Tras un duro y sangriento combate, el sábado veinticinco de marzo de 1570, víspera de la Pascua de Resurrección, Don Juan de Austria decide ofrecer una misa al pie de la derruida muralla de Madinat Tágila, para dar gracias a Dios por haber cosechado tan importante victoria en la Guerra de las Alpuxarras. Concluida la ceremonia, el Austria y sus tropas abandonan el campamento, dejando destruida y asolada la ciudadela y su castillo, dirigiéndose ahora a Purchena. Al partir, les parece imposible haber tomado aquella inmensa fortificación en tan pocos días.
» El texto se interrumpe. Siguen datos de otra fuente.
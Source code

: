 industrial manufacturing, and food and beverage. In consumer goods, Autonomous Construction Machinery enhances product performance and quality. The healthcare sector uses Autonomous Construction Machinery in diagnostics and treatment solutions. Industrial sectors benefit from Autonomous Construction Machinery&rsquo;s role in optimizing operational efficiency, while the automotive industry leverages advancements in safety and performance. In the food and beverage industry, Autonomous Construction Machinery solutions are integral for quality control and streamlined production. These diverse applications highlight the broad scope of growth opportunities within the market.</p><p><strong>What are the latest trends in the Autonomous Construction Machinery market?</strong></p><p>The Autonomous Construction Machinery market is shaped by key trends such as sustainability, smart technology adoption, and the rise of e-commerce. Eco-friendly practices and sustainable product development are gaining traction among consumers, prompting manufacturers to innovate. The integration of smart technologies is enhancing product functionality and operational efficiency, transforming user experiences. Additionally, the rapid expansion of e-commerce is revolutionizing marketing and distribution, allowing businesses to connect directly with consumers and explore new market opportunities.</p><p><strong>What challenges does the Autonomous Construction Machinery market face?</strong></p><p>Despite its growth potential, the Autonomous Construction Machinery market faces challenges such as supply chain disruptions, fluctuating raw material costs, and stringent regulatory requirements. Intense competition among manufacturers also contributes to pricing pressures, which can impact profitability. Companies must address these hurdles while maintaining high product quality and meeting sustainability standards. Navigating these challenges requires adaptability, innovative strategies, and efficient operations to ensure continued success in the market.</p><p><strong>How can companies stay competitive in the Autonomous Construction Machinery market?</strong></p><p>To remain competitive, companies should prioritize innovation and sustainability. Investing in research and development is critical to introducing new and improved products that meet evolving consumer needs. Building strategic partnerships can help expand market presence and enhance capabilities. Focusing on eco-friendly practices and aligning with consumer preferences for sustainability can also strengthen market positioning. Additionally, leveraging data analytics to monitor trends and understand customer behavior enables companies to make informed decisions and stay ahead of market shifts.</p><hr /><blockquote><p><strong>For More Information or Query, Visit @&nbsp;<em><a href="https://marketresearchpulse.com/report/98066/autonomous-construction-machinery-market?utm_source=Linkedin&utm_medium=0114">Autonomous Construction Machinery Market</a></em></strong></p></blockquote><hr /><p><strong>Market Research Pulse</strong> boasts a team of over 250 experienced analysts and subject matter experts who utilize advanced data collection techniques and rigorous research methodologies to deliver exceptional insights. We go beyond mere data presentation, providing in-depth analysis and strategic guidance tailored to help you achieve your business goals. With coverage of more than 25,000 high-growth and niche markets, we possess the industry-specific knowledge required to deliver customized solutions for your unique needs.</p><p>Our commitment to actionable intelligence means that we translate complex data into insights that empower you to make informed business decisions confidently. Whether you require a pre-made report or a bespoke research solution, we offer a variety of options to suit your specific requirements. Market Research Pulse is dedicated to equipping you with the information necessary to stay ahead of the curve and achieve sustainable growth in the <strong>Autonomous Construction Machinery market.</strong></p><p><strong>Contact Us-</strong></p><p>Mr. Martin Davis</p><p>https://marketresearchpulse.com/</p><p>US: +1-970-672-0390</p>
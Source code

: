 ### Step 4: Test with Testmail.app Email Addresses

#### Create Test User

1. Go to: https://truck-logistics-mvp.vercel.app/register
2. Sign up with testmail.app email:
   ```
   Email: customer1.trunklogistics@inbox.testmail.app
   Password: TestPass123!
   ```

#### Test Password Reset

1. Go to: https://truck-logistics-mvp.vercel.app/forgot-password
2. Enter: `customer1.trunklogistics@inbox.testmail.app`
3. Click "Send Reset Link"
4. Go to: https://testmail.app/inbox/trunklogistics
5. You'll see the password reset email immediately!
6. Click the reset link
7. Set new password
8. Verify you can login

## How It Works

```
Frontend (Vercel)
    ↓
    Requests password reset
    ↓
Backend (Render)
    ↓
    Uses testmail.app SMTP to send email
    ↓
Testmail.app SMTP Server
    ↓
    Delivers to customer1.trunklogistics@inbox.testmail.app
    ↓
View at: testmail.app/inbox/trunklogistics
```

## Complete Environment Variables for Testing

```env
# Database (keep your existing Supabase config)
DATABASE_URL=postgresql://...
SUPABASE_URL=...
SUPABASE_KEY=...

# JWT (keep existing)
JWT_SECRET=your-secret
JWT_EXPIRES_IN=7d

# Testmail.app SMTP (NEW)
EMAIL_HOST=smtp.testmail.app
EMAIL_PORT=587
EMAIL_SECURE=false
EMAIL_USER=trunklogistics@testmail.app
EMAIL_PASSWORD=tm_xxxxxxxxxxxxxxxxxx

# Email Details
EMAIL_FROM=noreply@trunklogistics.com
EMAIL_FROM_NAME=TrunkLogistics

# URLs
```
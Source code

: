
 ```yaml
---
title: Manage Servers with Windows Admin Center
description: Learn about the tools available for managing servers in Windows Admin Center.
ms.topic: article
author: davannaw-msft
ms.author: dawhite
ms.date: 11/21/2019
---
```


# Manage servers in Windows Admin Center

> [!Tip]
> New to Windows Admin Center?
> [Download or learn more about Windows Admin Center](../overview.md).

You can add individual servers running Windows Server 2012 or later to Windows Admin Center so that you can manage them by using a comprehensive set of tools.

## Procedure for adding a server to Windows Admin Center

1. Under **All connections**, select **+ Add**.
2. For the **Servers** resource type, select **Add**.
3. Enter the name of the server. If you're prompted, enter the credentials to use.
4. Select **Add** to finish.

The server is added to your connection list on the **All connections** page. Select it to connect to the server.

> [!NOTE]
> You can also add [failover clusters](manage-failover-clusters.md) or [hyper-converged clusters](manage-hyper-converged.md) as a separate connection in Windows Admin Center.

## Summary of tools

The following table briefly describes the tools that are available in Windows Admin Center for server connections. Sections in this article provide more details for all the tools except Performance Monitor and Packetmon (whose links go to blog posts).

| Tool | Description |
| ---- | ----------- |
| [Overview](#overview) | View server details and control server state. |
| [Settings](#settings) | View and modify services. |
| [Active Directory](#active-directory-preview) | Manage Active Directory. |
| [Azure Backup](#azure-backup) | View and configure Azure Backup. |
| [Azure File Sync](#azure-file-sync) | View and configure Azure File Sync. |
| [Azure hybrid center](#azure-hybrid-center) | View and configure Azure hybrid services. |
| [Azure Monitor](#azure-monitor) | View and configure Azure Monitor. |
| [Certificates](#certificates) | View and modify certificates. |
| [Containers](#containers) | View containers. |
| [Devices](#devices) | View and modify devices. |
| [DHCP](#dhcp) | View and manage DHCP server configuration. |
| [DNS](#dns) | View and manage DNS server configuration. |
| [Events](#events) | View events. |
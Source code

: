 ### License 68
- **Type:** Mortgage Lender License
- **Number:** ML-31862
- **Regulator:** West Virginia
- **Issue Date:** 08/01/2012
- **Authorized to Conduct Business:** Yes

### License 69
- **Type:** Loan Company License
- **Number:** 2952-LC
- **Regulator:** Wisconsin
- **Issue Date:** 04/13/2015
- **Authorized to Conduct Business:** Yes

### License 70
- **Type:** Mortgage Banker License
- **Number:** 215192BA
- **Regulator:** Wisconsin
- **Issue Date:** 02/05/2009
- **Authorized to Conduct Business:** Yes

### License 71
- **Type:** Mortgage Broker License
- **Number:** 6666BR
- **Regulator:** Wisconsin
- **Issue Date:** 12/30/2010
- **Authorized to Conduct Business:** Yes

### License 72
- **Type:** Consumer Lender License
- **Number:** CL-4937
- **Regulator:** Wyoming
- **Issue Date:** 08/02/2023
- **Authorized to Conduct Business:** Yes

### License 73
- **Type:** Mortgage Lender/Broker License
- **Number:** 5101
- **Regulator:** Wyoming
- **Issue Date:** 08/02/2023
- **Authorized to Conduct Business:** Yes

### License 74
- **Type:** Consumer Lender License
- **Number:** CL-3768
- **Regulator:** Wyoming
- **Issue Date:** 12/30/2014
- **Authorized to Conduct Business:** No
―Malhaya de guerras, que por mor de fraguar desgracias a los hombres siempre prestas y enhoramala llegan; y malnacidos y bellacos aquellos que por leves afrentas en desceñirse la espada andan siempre apurados, amén de aplicarse ufanos en degollar con saña y denuedo a todo aquel que con cualesquiera denuesto a su credo y disciplina quebranta. Trabajo y suerte de diablos es el que deste pueblo hase así forjado; ved aquestos ojos vacíos y secos, antes abiertos a la vida; ved esas lenguas caídas, verdes y luengas. Más que gloriosa guerra, una matanza vil este acto semeja… ¡Pobres, pobres gentes…! ―. El alférez Carrillo se lamentaba con cara de hondo pesar, señalando a sus hombres un grupo de cadáveres putrefactos extendidos por el suelo, humano despojo de una familia de moriscos.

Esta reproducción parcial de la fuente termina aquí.